Бергман густо покраснела и рукавом мазнула по щекам. Валя молча взяла у нее из рук саквояж и кивнул на умывальник.
– Я подожду на крыльце. Черт его знает, где у вас тут карантин находится.
Все вокруг, все в лагере было для меня в новинку. Даже то, что заключенным самим приходилось закапывать трупы своих сокамерников, повергло меня в настоящий, не сказать шок, но придало определенной жути этому месту, куда я попал.
Жизнь по ту сторону решетки оказалась на поверку точной копией происходящего за ней. Тут властвовала строгая иерархия, делящая людей на четыре примерно одинаковых по своей численности сорта. Первый – это местная элита, некое подобие ЦК партии, роль которой исполняли воры в законе и близкие к ним фартовые. Вторые – это люди попроще, сидевшие первый, в крайнем случае второй раз, выбравшие для себя нейтральную манеру поведения, простые работяги с завода, крестьяне от сохи, не имевшие желания делить людей на элитных и низшего сорта, те которые пахали на исправительных работах с утра до ночи, делая выработку не только за себя, но и за того парня, который ходил здесь в так называемом «отрицалове». Третий сорт людей – это те, кому не посчастливилось заработать хоть толику авторитета в лагере, попавшие сюда по статьям презираемым в уголовном мире, будь то изнасилование, педофилия и прочие извращения.

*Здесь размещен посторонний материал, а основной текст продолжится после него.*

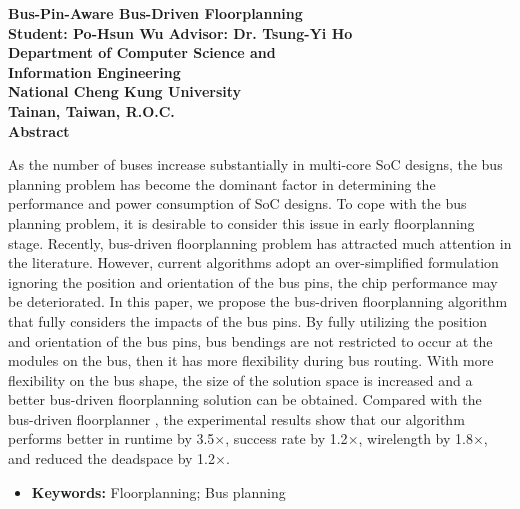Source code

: \begin{center}
\large \textbf{Bus-Pin-Aware Bus-Driven Floorplanning} \\[15mm]
\normalsize \textbf{Student: Po-Hsun Wu \hspace{5mm} Advisor: Dr. Tsung-Yi Ho\\[7mm]}
\normalsize \textbf{Department of Computer Science and\\
                    Information Engineering \\
                    National Cheng Kung University\\
                    Tainan, Taiwan, R.O.C.\\[7mm]}
\large \textbf{Abstract}
\end{center}
\label{abs}

\baselineskip=26pt


As the number of buses increase substantially in multi-core SoC
designs, the bus planning problem has become the dominant factor
in determining the performance and power consumption of SoC
designs. To cope with the bus planning problem, it is desirable to
consider this issue in early floorplanning stage. Recently,
bus-driven floorplanning problem has attracted much attention in
the literature. However, current algorithms adopt an
over-simplified formulation ignoring the position and
orientation of the bus pins, the chip performance may be deteriorated.
In this paper, we propose the bus-driven
floorplanning algorithm that fully considers the impacts of the bus
pins. By fully utilizing the position and orientation of the bus pins,
bus bendings are not restricted to occur at the modules on the bus,
then it has more flexibility during bus routing. With more
flexibility on the bus shape, the size of the solution
space is increased and a better bus-driven floorplanning solution
can be obtained. Compared with the bus-driven
floorplanner \cite{Ma08}, the experimental results show that our
algorithm performs better in runtime by 3.5$\times$, success rate
by 1.2$\times$, wirelength by 1.8$\times$, and reduced the
deadspace by 1.2$\times$.


\begin{itemize}
\item {\bf Keywords:} Floorplanning; Bus planning

\end{itemize}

Таких сразу загоняли «под шконку». Они были некой прокаженной кастой, к которой нельзя было притрагиваться, разговаривать, принимать от них что-либо и всячески унижаемые. Таких было немного, но в каждом бараке, в каждом ШИЗО присутствовал такой, тоскливо смотрящий на остальную часть камеры из-за свеого уголка подле параши – ведра, которое выполняло в камере роль сортира. И четвертая часть обитателей хмурых бараков Темниковского лагеря ГУЛАГА – это работники сего учерждения, ставшие по воли своей профессии заложниками этой территории, огороженной колючей сеткой на нескольких гектарах бесплодной, неурожайной и неприветливой земли. Многие хотели вырваться отсюда, строили карьеру, планы, считали, что это всего лишь ступенька для чего-то большого, но по факту среди этих сосен и многовековых дубов, в тишине саранских болот пропадали, как и сотни тысяч своих подопечных, имея разницу лишь в том, что в огромном глубоком рву, наполовину заполненном талой водой, их тела не закапывали, устанавливая над каждой могилой деревянный крест с латунной табличкой, кое-как выгравированной в местной мастерской.

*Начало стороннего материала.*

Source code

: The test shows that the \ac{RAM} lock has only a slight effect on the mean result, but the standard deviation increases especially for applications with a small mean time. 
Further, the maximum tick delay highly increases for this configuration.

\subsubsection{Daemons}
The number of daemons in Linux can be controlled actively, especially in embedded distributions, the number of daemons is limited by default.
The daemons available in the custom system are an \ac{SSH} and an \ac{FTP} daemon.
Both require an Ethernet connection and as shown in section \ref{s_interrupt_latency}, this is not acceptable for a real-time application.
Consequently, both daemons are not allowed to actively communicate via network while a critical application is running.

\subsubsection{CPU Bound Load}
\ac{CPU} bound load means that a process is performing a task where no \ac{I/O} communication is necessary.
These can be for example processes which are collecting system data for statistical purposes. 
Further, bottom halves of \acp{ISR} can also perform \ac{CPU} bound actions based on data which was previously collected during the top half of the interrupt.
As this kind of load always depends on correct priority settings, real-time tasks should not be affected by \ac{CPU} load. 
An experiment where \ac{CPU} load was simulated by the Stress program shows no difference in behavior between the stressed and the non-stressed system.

Обо всем об этом мне по пути в ШИЗО рассказал Качинский, которому за долгое время следствия по его делу, пришлось побывать в лагерях разного значения и формации. Арест его то отменяли, принося извинения, то снова начинали бесконечные допросы, от которых Лев Данилович устал и согласился написать чистосердечное признание.